Method Speed Use Case
Vectorized ops ⚡ Fastest Arithmetic, comparisons
NumPy functions ⚡ Fast Math operations
eval() ⚡ Fast Complex expressions
apply(axis=0) 🔶 Moderate Column-wise operations
apply(axis=1) 🔴 Slow Row-wise operations
iterrows() 🔴 Slowest Avoid if possible

Rule of thumb: If you're writing a loop over DataFrame rows, there's almost always a vectorized alternative.


Runnable Example: performance_tutorial.py

"""
Pandas Tutorial: Performance Optimization.

Covers techniques for faster data processing.
"""

import pandas as pd
import numpy as np
import time

# =============================================================================
# Main
# =============================================================================

if __name__ == "__main__":

    print("="*70)
    print("PERFORMANCE OPTIMIZATION")
    print("="*70)

    # Create large dataset
    n = 100000
    np.random.seed(42)
    df = pd.DataFrame({
        'A': np.random.randint(0, 100, n),
        'B': np.random.randint(0, 100, n),
        'C': np.random.choice(['X', 'Y', 'Z'], n),
        'D': np.random.random(n)
    })

    print(f"\nDataFrame with {len(df):,} rows")
    print(df.head())

    # 1. Vectorized operations vs loops
    print("\n1. Vectorized operations vs loops:")

    # Loop (slow)
    start = time.time()
    result_loop = []
    for val in df['A']:
        result_loop.append(val * 2)
    loop_time = time.time() - start

    # Vectorized (fast)
    start = time.time()
    result_vec = df['A'] * 2
    vec_time = time.time() - start

    print(f"Loop time: {loop_time:.4f}s")
    print(f"Vectorized time: {vec_time:.4f}s")
    print(f"Speedup: {loop_time/vec_time:.2f}x")

    # 2. Use categorical for repeated strings
    print("\n2. Memory optimization with categorical:")
    print(f"Original memory: {df['C'].memory_usage(deep=True):,} bytes")
    df['C_cat'] = df['C'].astype('category')
    print(f"Categorical memory: {df['C_cat'].memory_usage(deep=True):,} bytes")

    # 3. Query method (faster than boolean indexing for large datasets)
    print("\n3. Query method:")
    start = time.time()
    result1 = df[(df['A'] > 50) & (df['B'] < 30)]
    bool_time = time.time() - start

    start = time.time()
    result2 = df.query('A > 50 and B < 30')
    query_time = time.time() - start

    print(f"Boolean indexing: {bool_time:.4f}s")
    print(f"Query method: {query_time:.4f}s")

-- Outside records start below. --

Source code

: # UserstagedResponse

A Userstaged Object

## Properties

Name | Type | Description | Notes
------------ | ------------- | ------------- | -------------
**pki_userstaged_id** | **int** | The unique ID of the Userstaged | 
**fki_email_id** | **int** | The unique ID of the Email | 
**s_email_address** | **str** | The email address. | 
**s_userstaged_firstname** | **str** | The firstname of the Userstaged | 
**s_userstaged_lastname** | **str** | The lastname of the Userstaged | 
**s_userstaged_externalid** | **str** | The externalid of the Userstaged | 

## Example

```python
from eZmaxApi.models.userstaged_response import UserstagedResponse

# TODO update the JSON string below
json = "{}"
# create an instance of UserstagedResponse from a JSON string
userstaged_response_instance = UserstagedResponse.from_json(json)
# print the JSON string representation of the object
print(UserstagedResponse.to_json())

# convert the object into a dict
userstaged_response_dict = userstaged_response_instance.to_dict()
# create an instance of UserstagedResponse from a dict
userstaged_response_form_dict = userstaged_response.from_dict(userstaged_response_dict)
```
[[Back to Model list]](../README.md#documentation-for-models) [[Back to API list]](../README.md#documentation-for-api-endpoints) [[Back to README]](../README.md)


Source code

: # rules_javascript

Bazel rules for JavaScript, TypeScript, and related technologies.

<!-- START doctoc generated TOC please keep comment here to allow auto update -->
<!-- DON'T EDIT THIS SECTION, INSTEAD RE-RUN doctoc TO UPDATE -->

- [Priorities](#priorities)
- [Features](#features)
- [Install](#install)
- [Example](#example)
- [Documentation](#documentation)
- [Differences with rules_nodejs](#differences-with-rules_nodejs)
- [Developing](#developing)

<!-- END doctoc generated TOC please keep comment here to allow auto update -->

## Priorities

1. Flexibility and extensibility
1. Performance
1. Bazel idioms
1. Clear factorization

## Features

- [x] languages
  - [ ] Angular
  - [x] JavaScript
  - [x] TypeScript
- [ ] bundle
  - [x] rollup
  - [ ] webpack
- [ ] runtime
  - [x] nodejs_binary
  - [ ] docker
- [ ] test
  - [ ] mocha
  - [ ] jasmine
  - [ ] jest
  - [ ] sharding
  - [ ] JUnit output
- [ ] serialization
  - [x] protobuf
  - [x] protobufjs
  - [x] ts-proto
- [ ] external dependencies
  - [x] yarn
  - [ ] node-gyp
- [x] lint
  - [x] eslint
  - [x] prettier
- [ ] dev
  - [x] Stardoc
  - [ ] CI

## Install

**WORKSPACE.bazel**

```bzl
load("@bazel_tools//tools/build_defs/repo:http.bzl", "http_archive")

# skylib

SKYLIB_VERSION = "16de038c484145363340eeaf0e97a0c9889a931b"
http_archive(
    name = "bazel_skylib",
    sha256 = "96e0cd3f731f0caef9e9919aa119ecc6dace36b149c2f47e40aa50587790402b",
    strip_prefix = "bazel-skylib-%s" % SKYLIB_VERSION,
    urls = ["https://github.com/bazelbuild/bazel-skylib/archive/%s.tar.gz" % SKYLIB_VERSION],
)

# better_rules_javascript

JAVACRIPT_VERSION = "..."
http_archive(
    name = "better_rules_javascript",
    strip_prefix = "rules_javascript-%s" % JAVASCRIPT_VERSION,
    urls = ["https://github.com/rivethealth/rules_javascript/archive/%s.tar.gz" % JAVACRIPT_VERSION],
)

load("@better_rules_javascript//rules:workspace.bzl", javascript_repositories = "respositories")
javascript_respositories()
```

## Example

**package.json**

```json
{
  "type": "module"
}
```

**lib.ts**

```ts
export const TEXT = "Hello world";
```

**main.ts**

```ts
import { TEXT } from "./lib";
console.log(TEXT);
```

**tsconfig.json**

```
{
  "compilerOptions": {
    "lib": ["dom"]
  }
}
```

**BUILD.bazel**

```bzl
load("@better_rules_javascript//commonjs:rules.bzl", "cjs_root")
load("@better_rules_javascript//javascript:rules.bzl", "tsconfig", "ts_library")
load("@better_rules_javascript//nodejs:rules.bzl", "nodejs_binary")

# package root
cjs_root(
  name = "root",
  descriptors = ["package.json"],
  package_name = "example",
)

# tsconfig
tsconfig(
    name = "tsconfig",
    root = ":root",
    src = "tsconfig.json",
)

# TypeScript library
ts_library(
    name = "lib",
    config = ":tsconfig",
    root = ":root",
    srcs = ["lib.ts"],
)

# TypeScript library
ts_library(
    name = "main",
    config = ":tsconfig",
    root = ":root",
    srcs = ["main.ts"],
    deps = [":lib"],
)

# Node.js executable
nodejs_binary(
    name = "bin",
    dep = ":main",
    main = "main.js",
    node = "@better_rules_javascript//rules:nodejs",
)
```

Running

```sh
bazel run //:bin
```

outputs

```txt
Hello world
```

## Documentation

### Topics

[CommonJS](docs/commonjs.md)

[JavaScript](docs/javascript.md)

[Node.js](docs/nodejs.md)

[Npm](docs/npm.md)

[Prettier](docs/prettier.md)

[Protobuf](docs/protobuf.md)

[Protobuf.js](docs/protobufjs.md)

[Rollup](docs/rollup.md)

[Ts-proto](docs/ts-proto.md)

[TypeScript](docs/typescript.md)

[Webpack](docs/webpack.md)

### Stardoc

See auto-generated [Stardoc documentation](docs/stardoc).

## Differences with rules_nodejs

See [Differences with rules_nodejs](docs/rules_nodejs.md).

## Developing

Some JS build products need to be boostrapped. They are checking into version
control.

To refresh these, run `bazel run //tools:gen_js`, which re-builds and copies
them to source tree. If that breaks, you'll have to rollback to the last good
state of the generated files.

    # 4. Use appropriate dtypes
    print("\n4. Optimize data types:")
    df_types = pd.DataFrame({
        'int_col': [1, 2, 3, 4, 5] * 20000,
        'float_col': [1.5, 2.5, 3.5] * 33334
    })

    print("\nBefore optimization:")
    print(df_types.dtypes)
    print(f"Memory: {df_types.memory_usage(deep=True).sum():,} bytes")

    # Downcast to smaller types
    df_types['int_col'] = pd.to_numeric(df_types['int_col'], downcast='integer')
    df_types['float_col'] = pd.to_numeric(df_types['float_col'], downcast='float')

    print("\nAfter optimization:")
    print(df_types.dtypes)
    print(f"Memory: {df_types.memory_usage(deep=True).sum():,} bytes")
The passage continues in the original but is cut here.